Picture: Pottery Barn Kids
Colour-coding is very simple. Assign each child a colour. You can pick them or let them choose. Stick with the basic colours — red, blue, green, yellow, orange. Colour-coding will keep you from adopting that imaginary kid “not me!” (Who didn’t follow the rules? “Not me!”)
Making it work is easy. Whatever area you find chaos, use the colour-code system.
- In the kitchen, I bought each kid a set of dishes (cups, plates, bowls, mugs) in their colour. This kept me from washing a million cups a day. Also, at a glance, you will be able to tell who didn’t put their dishes in the sink/dishwasher or follow whatever kitchen rule you have.
- Also, I did this with bath towels. Each child got a set of towels in their colour. Again, at a glance you can tell who left their towel on the floor.
- Buy colour-coded laundry baskets. Now you can quickly sort laundry for each child as you take it out of the dryer.
- Buy school supplies in the colour-code system (backpacks, pencils, pencil pouches).
- If your kids have identical devices (MP3 players, tablets, mobile phones), as my now teenagers do, there is a way to colour-code here too.
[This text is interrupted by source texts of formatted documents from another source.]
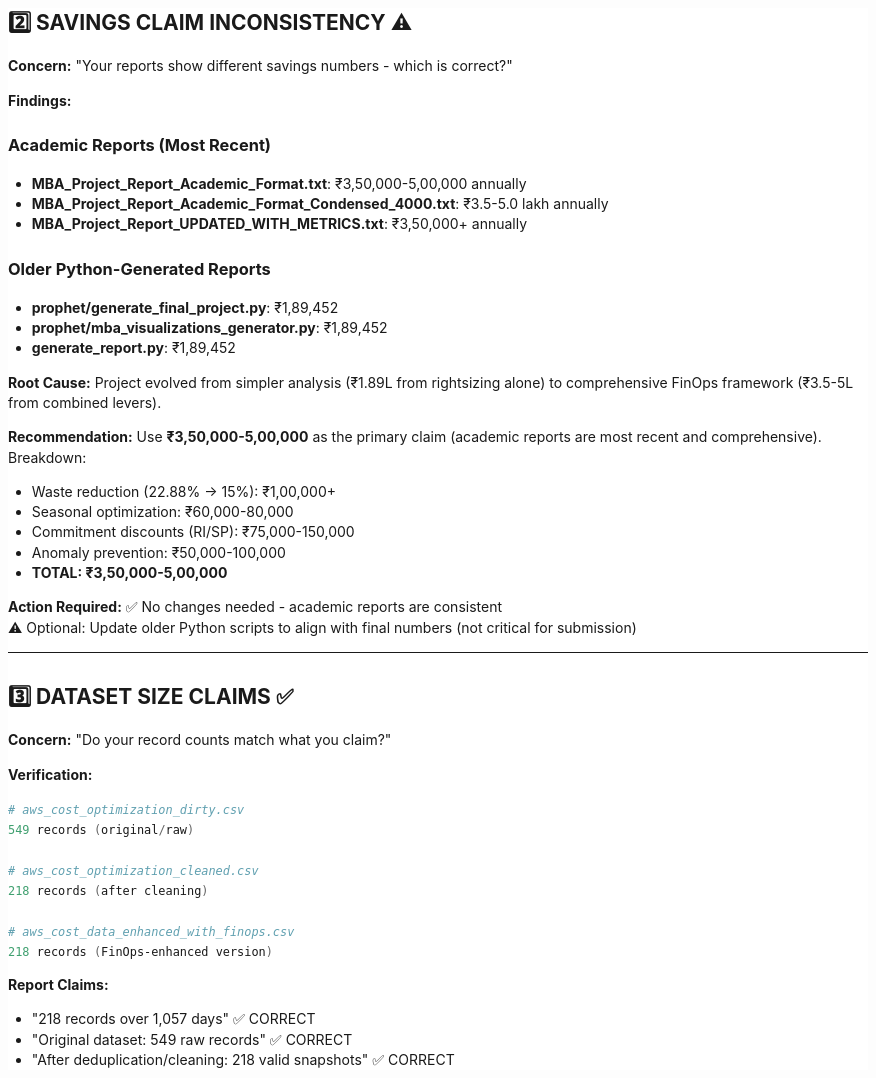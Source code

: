 
## 2️⃣ SAVINGS CLAIM INCONSISTENCY ⚠️

**Concern:** "Your reports show different savings numbers - which is correct?"

**Findings:**

### Academic Reports (Most Recent)
- **MBA_Project_Report_Academic_Format.txt**: ₹3,50,000-5,00,000 annually
- **MBA_Project_Report_Academic_Format_Condensed_4000.txt**: ₹3.5-5.0 lakh annually
- **MBA_Project_Report_UPDATED_WITH_METRICS.txt**: ₹3,50,000+ annually

### Older Python-Generated Reports
- **prophet/generate_final_project.py**: ₹1,89,452
- **prophet/mba_visualizations_generator.py**: ₹1,89,452
- **generate_report.py**: ₹1,89,452

**Root Cause:** Project evolved from simpler analysis (₹1.89L from rightsizing alone) to comprehensive FinOps framework (₹3.5-5L from combined levers).

**Recommendation:**
Use **₹3,50,000-5,00,000** as the primary claim (academic reports are most recent and comprehensive). Breakdown:
- Waste reduction (22.88% → 15%): ₹1,00,000+
- Seasonal optimization: ₹60,000-80,000
- Commitment discounts (RI/SP): ₹75,000-150,000
- Anomaly prevention: ₹50,000-100,000
- **TOTAL: ₹3,50,000-5,00,000**

**Action Required:**
✅ No changes needed - academic reports are consistent  
⚠️ Optional: Update older Python scripts to align with final numbers (not critical for submission)

---

## 3️⃣ DATASET SIZE CLAIMS ✅

**Concern:** "Do your record counts match what you claim?"

**Verification:**
```powershell
# aws_cost_optimization_dirty.csv
549 records (original/raw)

# aws_cost_optimization_cleaned.csv  
218 records (after cleaning)

# aws_cost_data_enhanced_with_finops.csv
218 records (FinOps-enhanced version)
```

**Report Claims:**
- "218 records over 1,057 days" ✅ CORRECT
- "Original dataset: 549 raw records" ✅ CORRECT
- "After deduplication/cleaning: 218 valid snapshots" ✅ CORRECT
They will no doubt customise their gadgets, but swap out the data cables for coloured ones to keep down confusion about chargers. You can do this for the wall charger too, but I recommend simply marking those with nail polish or permanent marker. With colour-coding, you don’t have to hear “hey, that’s mine”.
Believe it or not, your kids will form the habit of picking up after themselves, because they will not be able to blame it on anyone else. If your kids do chores, colour-code their tasks. All they have to do is check the chart and see their colour to find out what they’re doing for the day.
Colour-coding also works for scheduling. If you need to keep school and extracurricular activities straight for each kid, colour-code them.
You can use colour-coding for many things or just a few. Whatever works best for you. Basically, whenever you hear “not me!”, “that’s mine!” or you’re asking yourself “who’s supposed to be doing what?”, you can colour-code.